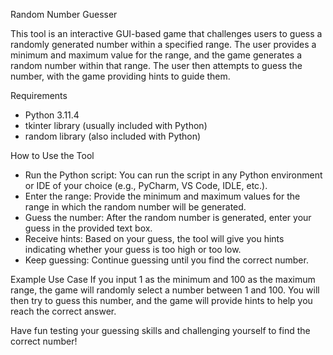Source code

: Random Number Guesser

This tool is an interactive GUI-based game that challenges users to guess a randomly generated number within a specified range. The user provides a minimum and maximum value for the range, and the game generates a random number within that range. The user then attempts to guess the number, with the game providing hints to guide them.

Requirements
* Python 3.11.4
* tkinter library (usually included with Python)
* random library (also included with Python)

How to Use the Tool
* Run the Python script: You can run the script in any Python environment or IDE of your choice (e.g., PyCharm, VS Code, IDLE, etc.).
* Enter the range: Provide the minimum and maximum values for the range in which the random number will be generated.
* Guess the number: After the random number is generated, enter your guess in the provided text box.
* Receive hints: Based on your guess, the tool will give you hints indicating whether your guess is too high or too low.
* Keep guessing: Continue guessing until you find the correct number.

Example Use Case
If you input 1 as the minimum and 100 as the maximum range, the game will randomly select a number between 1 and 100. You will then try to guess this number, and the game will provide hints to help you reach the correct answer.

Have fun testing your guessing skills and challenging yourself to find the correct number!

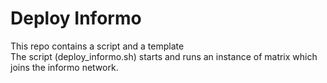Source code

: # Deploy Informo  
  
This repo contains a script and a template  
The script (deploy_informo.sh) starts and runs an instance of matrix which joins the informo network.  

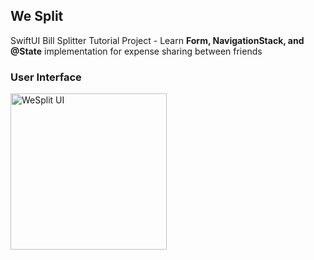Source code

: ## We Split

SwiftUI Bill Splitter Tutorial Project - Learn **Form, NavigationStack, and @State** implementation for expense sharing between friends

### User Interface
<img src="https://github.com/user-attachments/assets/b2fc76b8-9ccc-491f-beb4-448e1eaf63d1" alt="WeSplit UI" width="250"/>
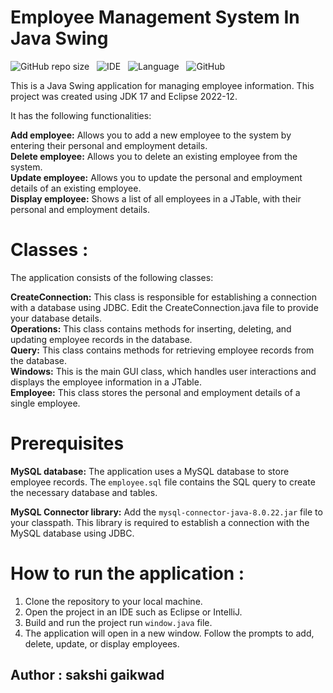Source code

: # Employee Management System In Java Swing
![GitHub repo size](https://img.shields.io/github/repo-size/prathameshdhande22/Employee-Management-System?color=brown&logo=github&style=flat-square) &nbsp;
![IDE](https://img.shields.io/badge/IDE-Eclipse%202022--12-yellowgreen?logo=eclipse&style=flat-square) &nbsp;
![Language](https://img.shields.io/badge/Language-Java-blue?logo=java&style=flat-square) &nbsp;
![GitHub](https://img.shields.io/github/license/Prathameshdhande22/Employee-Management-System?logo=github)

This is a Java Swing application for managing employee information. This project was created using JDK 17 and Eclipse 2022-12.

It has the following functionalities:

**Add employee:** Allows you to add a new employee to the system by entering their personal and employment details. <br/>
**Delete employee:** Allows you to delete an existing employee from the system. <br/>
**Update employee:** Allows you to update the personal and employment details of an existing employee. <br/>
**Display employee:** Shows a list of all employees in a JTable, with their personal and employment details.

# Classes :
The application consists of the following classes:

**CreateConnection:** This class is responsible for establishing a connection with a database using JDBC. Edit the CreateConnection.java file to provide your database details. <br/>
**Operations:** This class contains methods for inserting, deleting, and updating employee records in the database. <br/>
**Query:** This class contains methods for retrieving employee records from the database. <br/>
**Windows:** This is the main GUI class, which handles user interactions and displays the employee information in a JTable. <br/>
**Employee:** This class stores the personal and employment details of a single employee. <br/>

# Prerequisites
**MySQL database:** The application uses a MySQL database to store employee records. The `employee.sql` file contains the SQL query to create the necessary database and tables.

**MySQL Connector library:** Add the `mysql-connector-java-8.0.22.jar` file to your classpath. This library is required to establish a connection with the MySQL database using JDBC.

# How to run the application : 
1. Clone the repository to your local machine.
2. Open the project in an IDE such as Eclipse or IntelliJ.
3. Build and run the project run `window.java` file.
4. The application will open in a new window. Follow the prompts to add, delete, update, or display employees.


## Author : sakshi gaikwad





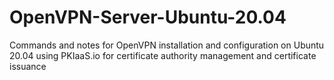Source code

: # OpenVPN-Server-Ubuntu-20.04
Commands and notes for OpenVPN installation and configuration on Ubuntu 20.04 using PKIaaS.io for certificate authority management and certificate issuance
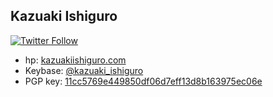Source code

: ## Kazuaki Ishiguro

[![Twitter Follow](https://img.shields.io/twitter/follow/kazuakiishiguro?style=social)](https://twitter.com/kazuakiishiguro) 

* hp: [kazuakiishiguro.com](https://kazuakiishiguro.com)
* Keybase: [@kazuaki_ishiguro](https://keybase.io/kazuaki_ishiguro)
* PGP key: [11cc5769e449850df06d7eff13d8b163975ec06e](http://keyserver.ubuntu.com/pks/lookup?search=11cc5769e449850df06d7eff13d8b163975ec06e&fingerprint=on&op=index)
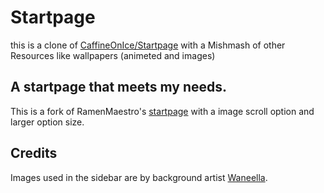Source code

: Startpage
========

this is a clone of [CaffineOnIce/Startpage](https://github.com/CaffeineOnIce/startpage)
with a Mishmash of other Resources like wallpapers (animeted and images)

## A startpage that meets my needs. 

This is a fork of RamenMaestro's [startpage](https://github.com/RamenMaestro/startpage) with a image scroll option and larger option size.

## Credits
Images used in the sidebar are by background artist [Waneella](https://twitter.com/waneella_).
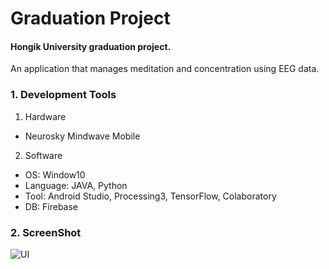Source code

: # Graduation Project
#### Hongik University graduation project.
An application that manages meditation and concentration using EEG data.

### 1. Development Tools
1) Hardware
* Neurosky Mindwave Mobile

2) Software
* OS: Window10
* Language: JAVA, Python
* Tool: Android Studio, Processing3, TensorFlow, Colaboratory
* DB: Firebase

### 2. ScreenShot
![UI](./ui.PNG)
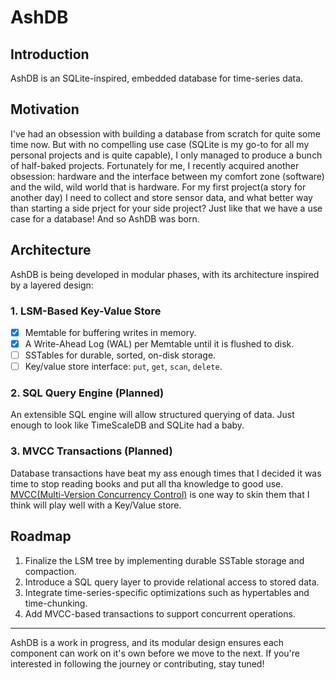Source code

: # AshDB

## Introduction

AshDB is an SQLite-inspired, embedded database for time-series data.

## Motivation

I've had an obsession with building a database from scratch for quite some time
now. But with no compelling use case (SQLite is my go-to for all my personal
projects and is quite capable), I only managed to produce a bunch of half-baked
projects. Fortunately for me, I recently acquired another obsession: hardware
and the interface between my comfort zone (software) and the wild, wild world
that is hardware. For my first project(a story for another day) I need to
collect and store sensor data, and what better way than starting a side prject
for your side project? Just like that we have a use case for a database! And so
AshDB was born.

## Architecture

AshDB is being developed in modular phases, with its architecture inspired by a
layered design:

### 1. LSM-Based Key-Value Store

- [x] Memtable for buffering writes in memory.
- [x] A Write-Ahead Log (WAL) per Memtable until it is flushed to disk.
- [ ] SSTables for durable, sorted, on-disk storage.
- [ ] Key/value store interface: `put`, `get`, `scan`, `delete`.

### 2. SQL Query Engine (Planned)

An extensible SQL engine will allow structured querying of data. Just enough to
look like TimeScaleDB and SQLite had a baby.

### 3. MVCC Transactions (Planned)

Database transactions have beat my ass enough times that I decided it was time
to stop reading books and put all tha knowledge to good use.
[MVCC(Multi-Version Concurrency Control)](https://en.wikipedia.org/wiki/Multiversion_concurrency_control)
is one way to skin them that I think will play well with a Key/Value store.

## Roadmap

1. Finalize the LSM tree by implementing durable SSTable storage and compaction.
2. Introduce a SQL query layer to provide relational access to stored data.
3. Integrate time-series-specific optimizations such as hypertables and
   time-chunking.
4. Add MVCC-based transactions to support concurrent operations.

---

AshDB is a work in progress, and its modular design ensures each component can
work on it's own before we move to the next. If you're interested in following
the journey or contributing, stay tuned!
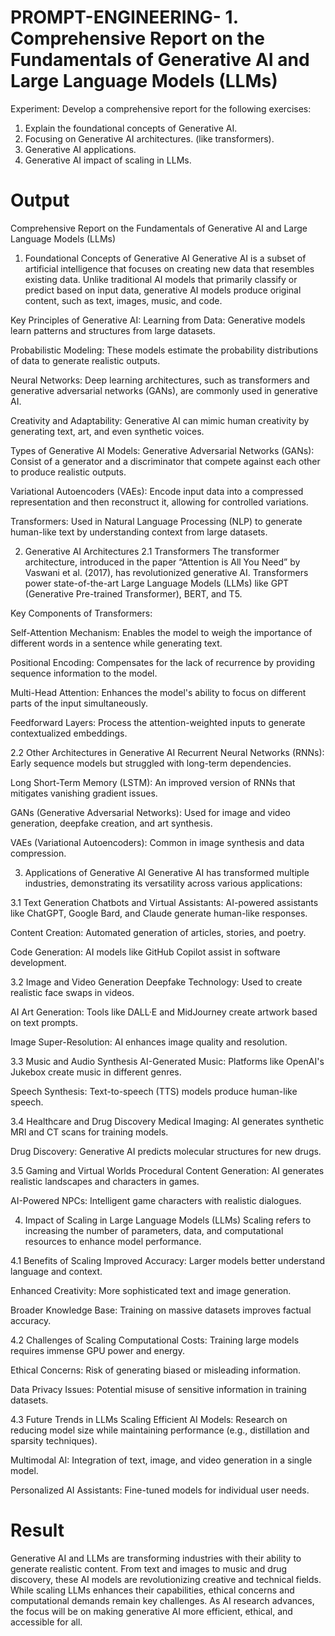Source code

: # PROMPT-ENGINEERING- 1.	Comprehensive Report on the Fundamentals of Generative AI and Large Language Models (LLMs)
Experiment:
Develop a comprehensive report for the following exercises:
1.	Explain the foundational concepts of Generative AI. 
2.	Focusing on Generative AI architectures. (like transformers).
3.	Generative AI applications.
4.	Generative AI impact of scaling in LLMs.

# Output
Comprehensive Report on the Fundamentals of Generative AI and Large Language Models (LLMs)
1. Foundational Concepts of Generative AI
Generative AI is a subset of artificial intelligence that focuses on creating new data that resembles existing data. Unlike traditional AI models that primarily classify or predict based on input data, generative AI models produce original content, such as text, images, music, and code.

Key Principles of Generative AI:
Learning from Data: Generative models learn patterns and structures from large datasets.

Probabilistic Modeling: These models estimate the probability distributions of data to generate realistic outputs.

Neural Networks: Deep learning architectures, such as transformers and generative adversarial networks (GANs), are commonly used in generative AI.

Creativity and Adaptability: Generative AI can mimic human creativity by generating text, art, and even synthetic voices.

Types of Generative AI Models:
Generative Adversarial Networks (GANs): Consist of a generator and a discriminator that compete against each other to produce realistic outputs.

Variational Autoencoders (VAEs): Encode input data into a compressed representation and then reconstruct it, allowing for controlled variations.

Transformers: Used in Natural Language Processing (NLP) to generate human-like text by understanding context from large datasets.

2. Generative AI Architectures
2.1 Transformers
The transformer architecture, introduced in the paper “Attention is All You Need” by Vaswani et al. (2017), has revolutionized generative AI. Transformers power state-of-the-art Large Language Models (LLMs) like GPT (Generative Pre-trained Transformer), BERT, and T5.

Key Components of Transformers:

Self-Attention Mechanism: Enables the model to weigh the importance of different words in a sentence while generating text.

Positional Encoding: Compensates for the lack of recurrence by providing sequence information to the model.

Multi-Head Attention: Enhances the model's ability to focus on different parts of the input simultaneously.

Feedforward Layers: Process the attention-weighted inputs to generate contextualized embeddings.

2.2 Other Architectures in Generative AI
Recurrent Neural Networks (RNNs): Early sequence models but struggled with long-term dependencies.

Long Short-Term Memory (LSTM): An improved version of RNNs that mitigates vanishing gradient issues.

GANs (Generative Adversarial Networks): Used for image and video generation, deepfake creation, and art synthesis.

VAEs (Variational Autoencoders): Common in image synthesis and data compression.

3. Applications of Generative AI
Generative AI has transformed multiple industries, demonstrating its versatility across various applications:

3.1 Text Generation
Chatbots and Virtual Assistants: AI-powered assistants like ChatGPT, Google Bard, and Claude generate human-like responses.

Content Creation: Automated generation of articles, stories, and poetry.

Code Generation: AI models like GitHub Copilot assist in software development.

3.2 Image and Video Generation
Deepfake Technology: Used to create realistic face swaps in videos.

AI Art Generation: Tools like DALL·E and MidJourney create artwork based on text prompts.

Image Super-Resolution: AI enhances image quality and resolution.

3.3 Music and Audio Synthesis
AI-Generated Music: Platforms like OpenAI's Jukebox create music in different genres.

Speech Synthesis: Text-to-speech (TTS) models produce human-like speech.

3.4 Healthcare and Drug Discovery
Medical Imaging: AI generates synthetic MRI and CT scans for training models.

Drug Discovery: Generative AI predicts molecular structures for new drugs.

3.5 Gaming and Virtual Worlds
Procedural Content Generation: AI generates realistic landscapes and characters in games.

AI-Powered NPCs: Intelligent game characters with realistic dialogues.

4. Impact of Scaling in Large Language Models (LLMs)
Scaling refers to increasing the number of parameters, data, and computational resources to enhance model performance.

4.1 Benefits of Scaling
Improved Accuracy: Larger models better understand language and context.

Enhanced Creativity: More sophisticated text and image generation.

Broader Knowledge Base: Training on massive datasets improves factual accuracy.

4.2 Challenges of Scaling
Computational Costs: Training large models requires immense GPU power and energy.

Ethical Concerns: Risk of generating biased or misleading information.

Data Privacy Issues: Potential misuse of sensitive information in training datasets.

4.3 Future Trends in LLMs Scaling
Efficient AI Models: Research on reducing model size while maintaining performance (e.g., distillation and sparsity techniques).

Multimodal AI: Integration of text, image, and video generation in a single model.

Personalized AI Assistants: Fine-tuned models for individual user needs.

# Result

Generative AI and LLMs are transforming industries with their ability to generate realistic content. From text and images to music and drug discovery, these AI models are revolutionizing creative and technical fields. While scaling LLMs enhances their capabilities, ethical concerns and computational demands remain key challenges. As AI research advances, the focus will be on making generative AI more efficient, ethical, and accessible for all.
※
Exactly as they stand, set down the lines from the start of the material through the line with "This repo contains a script and a template", both ends included, omitting the pictures.

* Response area *
Source code

: Random Number Guesser

This tool is an interactive GUI-based game that challenges users to guess a randomly generated number within a specified range. The user provides a minimum and maximum value for the range, and the game generates a random number within that range. The user then attempts to guess the number, with the game providing hints to guide them.

Requirements
* Python 3.11.4
* tkinter library (usually included with Python)
* random library (also included with Python)

How to Use the Tool
* Run the Python script: You can run the script in any Python environment or IDE of your choice (e.g., PyCharm, VS Code, IDLE, etc.).
* Enter the range: Provide the minimum and maximum values for the range in which the random number will be generated.
* Guess the number: After the random number is generated, enter your guess in the provided text box.
* Receive hints: Based on your guess, the tool will give you hints indicating whether your guess is too high or too low.
* Keep guessing: Continue guessing until you find the correct number.

Example Use Case
If you input 1 as the minimum and 100 as the maximum range, the game will randomly select a number between 1 and 100. You will then try to guess this number, and the game will provide hints to help you reach the correct answer.

Have fun testing your guessing skills and challenging yourself to find the correct number!

Source code

: # Deploy Informo  
  
This repo contains a script and a template  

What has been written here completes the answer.